When reminded that Pakistan's entire stand consists of the Security Council resolutions being implemented, Buch remarked: "This demand is unsound. When we make this demand, we are told that the Security Council has passed 1,100 resolutions. What is so special about those involving Kashmir. ...As for the resolutions, they are no more than non-binding recommendations."
Buch was referring to the two Security Council resolutions passed under Chapter 7 of the UN charter, resulting in the UN's intervention in case of the liberation of the island of East Timor from Indonesia and in another dispute between Yugoslavia and Italy settled in favour of Italy through a referendum.
He went on to explain: "The real thing is not these (Kashmir) resolutions but the international agreement which formed the basis of these resolutions. Not all Security Council resolutions were passed with the consent of the contending parties.

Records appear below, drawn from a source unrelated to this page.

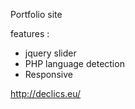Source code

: Portfolio site

features :
- jquery slider
- PHP language detection
- Responsive
 
http://declics.eu/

The resolutions on Kashmir were passed with the consent of India and Pakistan and thus they are in the nature of an international agreement."
Pakistan's Foreign Office has dug out a report submitted to the UN Security Council by Sir Owen Dixon, the UN representative for India and Pakistan on September 15, 1950 to assert that it were India and not Pakistan that had derailed the UN resolutions for solution to the Kashmir dispute.
The Dixon report had concluded: "In the end, I became convinced that India's agreement would never be obtained to demilitarization in any form or to provisions governing the period of plebiscite of any such character as would, in my opinion, permit the plebiscite being conducted in conditions sufficiently guarding against intimidation and other forms of influence and abuse by which the freedom and fairness of the plebiscite might be imperilled."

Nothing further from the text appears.